When we think of paparazzi, we usually think of bullish, headstrong photographers interrupting people’s privacy with obnoxious flashes and giant SLR lenses. But it isn’t just that. In this entertaining short documentary, we follow Giles Harrison, a 20-year industry vet and permanent fixture in LA’s celebrity scene, on a morning round through suburban streets while hunting for local celebrities doing mundane things. Harrison is intelligent and down-to-earth, and the video is pretty insightful:
What We Learned About Paparazzi
- They travel in style. (Giles drives an Escalade.)
- You’ve got to go where celebrities are. (He drives around the same streets until noon.)
- Some aren’t worth the cost of a Jamba Juice. (He ignores a tip-off about Zach Galifianakis, whom Giles “can’t give away”.)
Giles has to keep his eyes out constantly. Just last week he saw Dylan McDermott doing pushups in jeans and a shirt in the middle of a street. There was no context whatsoever, but he sold the shot to local magazine for a good bit of cash.

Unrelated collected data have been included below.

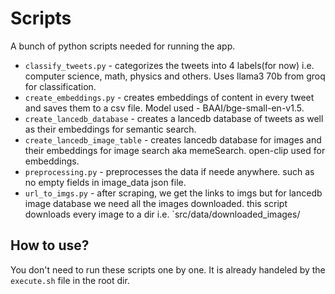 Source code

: # Scripts

A bunch of python scripts needed for running the app. 

- `classify_tweets.py`  - categorizes the tweets into 4 labels(for now) i.e. computer science, math, physics and others. Uses llama3 70b from groq for classification.
- `create_embeddings.py` - creates embeddings of content in every tweet and saves them to a csv file. Model used - BAAI/bge-small-en-v1.5.
- `create_lancedb_database` - creates a lancedb database of tweets as well as their embeddings for semantic search.
- `create_lancedb_image_table` - creates lancedb database for images and their embeddings for image search aka memeSearch. open-clip used for embeddings.
- `preprocessing.py` - preprocesses the data if neede anywhere. such as no empty fields in image_data json file.
- `url_to_imgs.py` - after scraping, we get the links to imgs but for lancedb image database we need all the images downloaded. this script downloads every image to a dir i.e. `src/data/downloaded_images/

## How to use?

You don't need to run these scripts one by one. It is already handeled by the `execute.sh` file in the root dir.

“Pretty much, a celebrity doing almost anything is worth me stopping and taking a picture. I’ve taken a picture of somebody so much as plugging a parking meter. It’s sold.”
Giles also has some very good points about the nature of parasitism and celebrity idolatry:
“As much as a celebrity doesn’t wanna be disrespected by a photographer, no photographer wants to be disrespected by a celebrity. I mean, I’ve been spit on. You think, if I turned around and spit on a celebrity, what do you think’s going to happen to me? I’m going to jail.”
At the end of the day, do we see Giles snipe down any celebrities? It depends. If you’ve seen 1978’s suburban screwball comedy Harper Valley PTA. (featuring an uncredited teenage Woody Harrselson), then yes, they ran across this gentleman who’s surprised anyone even recognized him:
Otherwise, no; it was just another dollarless day.